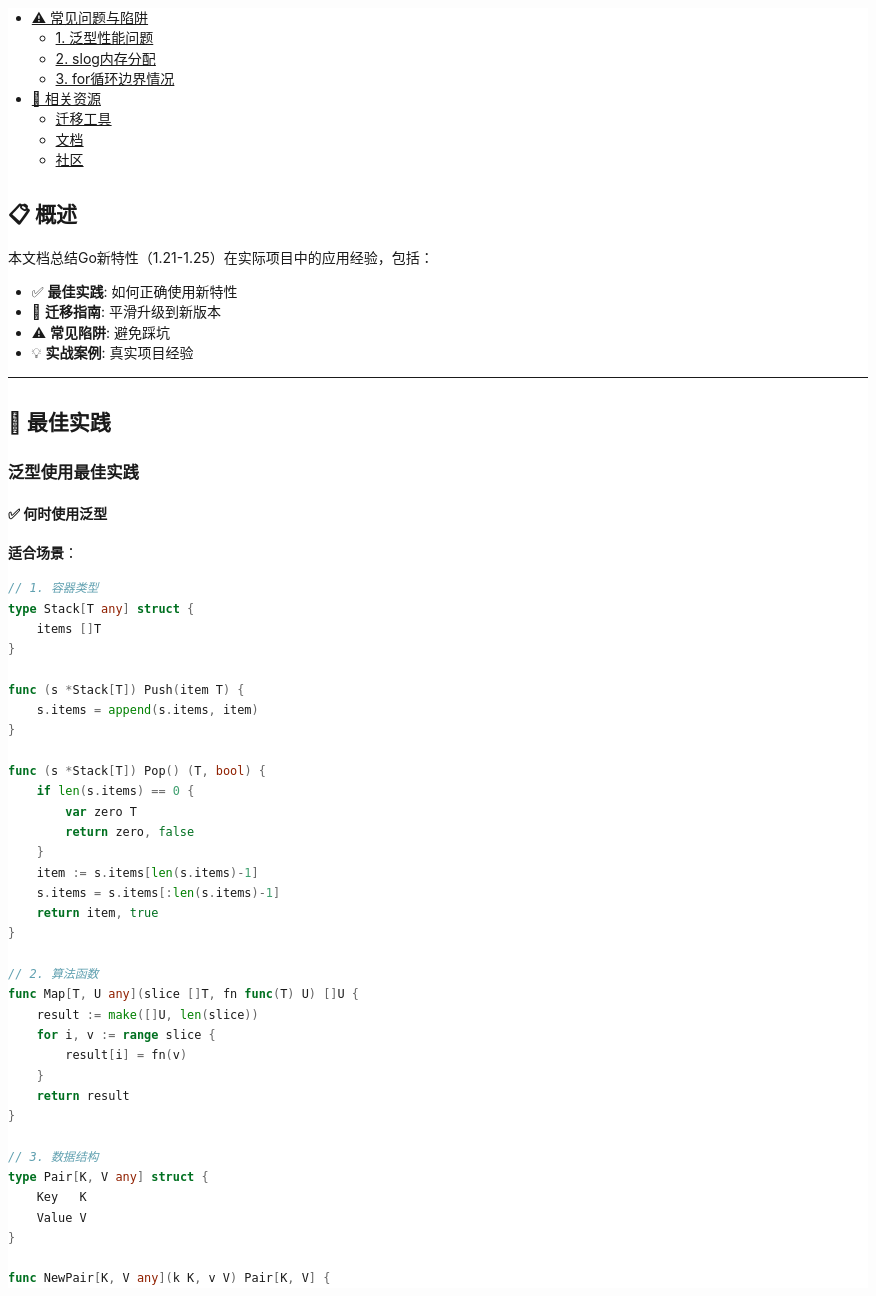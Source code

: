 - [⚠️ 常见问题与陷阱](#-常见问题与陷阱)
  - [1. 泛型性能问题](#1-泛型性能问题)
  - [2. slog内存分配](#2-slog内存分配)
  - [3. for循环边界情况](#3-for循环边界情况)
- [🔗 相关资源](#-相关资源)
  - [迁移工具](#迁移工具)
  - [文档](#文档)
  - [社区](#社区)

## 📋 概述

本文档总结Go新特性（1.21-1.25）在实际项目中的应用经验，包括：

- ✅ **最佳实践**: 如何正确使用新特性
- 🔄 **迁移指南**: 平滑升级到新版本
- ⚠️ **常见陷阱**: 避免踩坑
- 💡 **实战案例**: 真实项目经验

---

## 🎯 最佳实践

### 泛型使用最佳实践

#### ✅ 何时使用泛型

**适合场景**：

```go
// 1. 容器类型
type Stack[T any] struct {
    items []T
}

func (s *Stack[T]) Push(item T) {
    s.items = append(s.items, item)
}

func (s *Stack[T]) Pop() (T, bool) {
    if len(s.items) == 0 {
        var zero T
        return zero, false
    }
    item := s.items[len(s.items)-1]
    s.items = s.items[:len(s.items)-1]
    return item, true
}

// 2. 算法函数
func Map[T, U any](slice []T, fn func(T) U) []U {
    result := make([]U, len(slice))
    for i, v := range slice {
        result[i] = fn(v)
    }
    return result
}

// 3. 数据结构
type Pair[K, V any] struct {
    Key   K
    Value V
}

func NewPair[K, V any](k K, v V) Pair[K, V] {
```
_ _ _ _ _ _ _
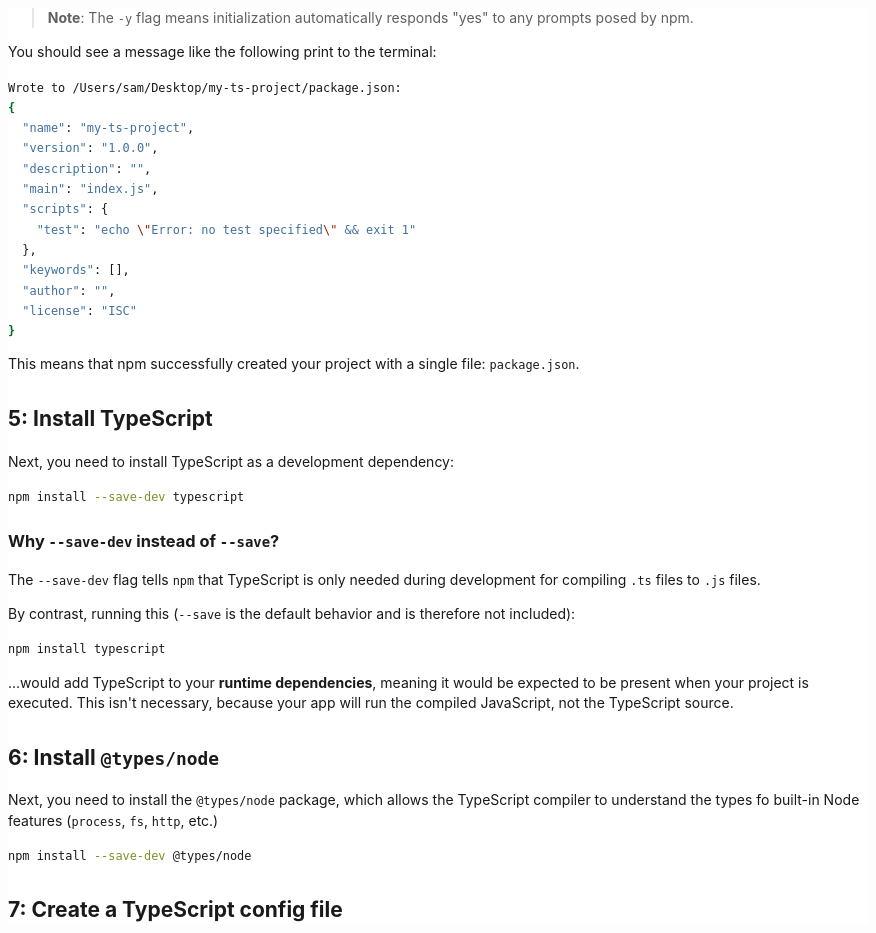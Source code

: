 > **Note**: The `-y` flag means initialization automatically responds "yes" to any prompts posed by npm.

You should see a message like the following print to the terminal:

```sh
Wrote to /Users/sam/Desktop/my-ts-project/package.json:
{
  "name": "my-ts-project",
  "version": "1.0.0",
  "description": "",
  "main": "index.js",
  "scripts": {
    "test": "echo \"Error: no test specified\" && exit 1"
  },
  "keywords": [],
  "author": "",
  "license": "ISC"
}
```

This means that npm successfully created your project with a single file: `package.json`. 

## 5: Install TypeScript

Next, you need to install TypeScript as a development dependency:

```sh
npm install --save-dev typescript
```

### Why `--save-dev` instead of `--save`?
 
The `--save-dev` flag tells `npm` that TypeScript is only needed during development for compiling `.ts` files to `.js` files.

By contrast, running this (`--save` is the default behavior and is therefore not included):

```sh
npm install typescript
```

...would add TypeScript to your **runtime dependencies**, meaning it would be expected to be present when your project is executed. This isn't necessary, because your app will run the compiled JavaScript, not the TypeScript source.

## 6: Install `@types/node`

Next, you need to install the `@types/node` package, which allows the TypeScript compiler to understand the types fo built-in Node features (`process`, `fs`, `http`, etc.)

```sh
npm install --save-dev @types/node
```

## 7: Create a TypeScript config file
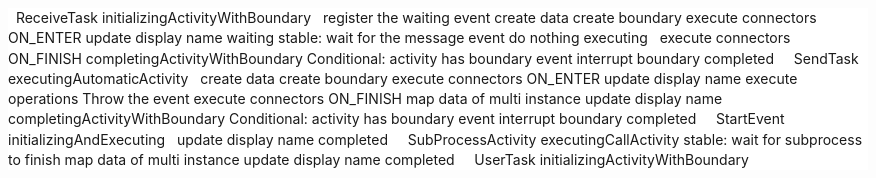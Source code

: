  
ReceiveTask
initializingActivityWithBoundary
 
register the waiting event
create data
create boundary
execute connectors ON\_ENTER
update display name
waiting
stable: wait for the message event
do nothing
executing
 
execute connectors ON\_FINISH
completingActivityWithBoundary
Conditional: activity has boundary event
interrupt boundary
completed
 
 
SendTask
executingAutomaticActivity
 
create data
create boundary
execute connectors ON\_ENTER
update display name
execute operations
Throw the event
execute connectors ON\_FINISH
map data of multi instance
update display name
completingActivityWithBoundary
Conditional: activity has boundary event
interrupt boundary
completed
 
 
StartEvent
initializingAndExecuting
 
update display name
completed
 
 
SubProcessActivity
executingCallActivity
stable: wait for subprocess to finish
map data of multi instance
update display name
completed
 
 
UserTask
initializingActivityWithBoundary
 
_ _ _ _ _ _ _
Provide the number of lines in the entries that include "result", and no other text.

3